> [What the exercise asks]: Which lines of the entries hold the string "name"? Copy each one.
==========
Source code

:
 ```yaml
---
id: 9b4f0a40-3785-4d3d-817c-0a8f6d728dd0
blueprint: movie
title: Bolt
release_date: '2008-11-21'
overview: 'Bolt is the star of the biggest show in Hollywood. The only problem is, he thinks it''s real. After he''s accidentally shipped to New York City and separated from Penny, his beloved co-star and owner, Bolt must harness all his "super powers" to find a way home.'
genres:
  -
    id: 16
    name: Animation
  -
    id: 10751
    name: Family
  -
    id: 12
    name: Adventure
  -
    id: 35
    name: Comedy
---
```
==========
> [Exercise response]:
    name: Animation
    name: Family
    name: Adventure
    name: Comedy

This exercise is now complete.